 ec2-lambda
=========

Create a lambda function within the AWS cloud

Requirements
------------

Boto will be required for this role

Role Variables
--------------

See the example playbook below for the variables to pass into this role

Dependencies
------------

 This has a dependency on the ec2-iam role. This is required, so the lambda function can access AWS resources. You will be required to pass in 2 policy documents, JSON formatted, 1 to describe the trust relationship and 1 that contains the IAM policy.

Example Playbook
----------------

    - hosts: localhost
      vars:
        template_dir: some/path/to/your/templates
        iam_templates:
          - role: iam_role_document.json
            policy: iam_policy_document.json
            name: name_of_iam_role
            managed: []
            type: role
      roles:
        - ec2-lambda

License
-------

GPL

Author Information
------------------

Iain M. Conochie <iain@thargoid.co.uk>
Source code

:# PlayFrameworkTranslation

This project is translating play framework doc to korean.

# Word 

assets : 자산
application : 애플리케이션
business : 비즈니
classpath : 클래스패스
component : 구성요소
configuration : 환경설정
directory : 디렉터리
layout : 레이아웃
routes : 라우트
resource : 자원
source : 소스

--

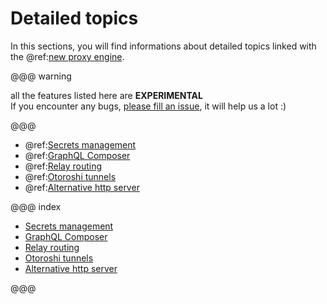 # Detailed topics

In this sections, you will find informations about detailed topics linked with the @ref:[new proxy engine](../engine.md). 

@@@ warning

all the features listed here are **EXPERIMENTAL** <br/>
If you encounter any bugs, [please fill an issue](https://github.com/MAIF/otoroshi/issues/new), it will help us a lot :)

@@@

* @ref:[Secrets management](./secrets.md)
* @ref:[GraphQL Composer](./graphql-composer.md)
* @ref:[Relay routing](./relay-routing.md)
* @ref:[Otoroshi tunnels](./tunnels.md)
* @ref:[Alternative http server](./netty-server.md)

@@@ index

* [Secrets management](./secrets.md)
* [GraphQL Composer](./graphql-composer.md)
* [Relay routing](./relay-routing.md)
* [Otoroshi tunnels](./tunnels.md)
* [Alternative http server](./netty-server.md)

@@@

Action item – The required answer is each line of the entries containing the string "Alternative".

Answer to the exercise –
* @ref:[Alternative http server](./netty-server.md)
* [Alternative http server](./netty-server.md)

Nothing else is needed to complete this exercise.